If Banzhaf’s efforts were not overly appreciated at the FCC and the ACS, Henry Geller conceded that the young lawyer performed a singularly useful service in monitoring broadcasters’ compliance with the requirement for adequate airtime for the antismoking commercials—a task the FCC’s limited staff simply could not accomplish. When Banzhaf, by then out of his law firm and trying to put together his own organization, Action on Smoking and Health (ASH), tabulated the airtime being allotted by New York’s WNBC-TV for the antismoking commercials, he found that it came to far less than one-fourth of the time consumed by paid cigarette commercials, the ratio set by the FCC’s guideline. He promptly petitioned the commission to strip the NBC network’s flagship outlet of its broadcast license—a move that caught all broadcasters’ attention and notably improved compliance.

A few years later, as a member of the law faculty at George Washington University specializing in tort law and consumer advocacy, Banzhaf continued his crusade against the tobacco industry, leading the way, for example, in the effort to obtain separate smoking and nonsmoking sections in airplanes. As a frequent public speaker and expert witness before Congress, he had a gift for dramatizing the antismoking case and made telling use of props of his own devising, like an ashtray he distributed to congressional offices that was topped by a plastic model of a pair of human lungs, one of which turned black when it had absorbed enough cigarette smoke. But ASH served in large part as a vehicle for Banzhaf, and his unwillingness to share the spotlight and build an organization would ultimately keep him from becoming what he liked to bill himself as in the early days of the antismoking movement—“the Ralph Nader of the cigarette industry.”

IV

AMERICAN
T
OBACCO
, then ranking second in sales in its industry, and last-place Philip Morris faced different challenges in the late ’Sixties.
American, under its new president, ex-salesman Barney Walker, vowed to reverse a seven-year slippage in market share by dramatically altering its product mix, which was 90 percent in unfiltered brands when Walker took over in 1963. Philip Morris, with 90 percent of its sales already in filter brands, was in danger of becoming a one-horse stable—only its Marlboro brand was displaying friskiness.

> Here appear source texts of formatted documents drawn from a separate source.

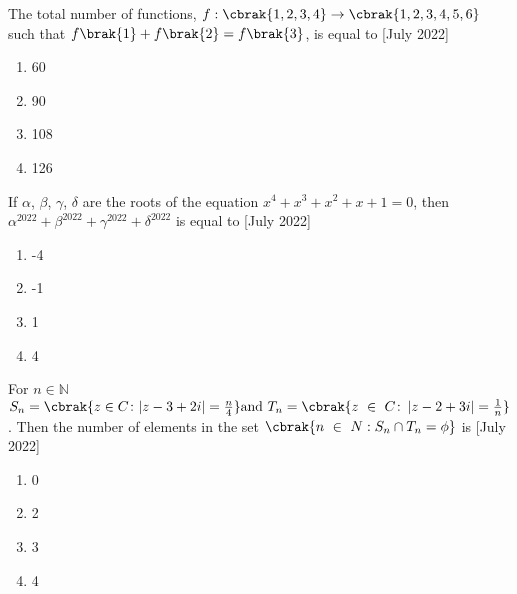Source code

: \iffalse
\title{Assignment}
\author{ee24btech11059}
\section{mcq-single}
\fi
    \item{
          	The total number of functions, $f : \cbrak{1, 2, 3, 4} \to \cbrak{1, 2, 3, 4, 5, 6}$ such that $f\brak{1} + f\brak{2} = f\brak{3}$, is equal to \text{  }\hfill
                {[July 2022]}
                \begin{multicols}{4}
					\begin{enumerate}
						\item 60
						\item 90
						\item 108
						\item 126
					\end{enumerate}
				\end{multicols}
            }
    \item{
           	If $\alpha$, $\beta$, $\gamma$, $\delta$ are the roots of the equation $x^4 + x^3 + x^2 + x + 1 = 0$, then $\alpha^{2022} + \beta^{2022} + \gamma^{2022} + \delta^{2022}$ is equal to
           	\hfill
           	{[July 2022]}
                \begin{multicols}{4}
                	\begin{enumerate}
                		\item -4
                		\item -1
                		\item 1
                		\item 4
                	\end{enumerate}
                \end{multicols}
        }
\item{
        	
        	For $n \in \mathbb{N}$  $S_n=\cbrak{z\in C\colon |z-3+2i|=\frac{n}{4} } \text{and}~ T_n=\cbrak{ z\ \in\ C \colon \left|z-2+3i\right|=\frac{1}{n}}$. Then the number of elements in the set $ \cbrak{n\ \in\ N: S_n\cap T_n=\phi}$ is
        	\hfill
        	{[July 2022]}
        	\begin{multicols}{4}
        		\begin{enumerate}
        			\item 0
        			\item 2
        			\item 3
        			\item 4
        		\end{enumerate}
        	\end{multicols}
        	
        }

Walker was a whirlwind. He markedly increased the advertising budget, strengthened the sales force, putting his field men on a pay-for-performance basis, and installed a companywide profit-sharing plan to spur initiative. He also cut production costs in ways that old-timers felt were cheapening the company’s brands, like making use of less expensive foreign leaf and reconstituted tobacco sheets, and replaced twelve of the company’s seventeen directors, previously all American Tobacco officers, with outsiders. He introduced many new cigarette brands and, though last in the industry to do so, undertook a vigorous drive to diversify the company, all the while enjoying the fast corporate lifestyle, seeing his name in the papers, and office perks like a chef who prepared no fewer than four daily specialties for the officers’ dining room. But in the end, American Tobacco only lost ground in the cigarette business as Walker mistook motion for progress and favored the broadside volley over the sharpshooter’s aim.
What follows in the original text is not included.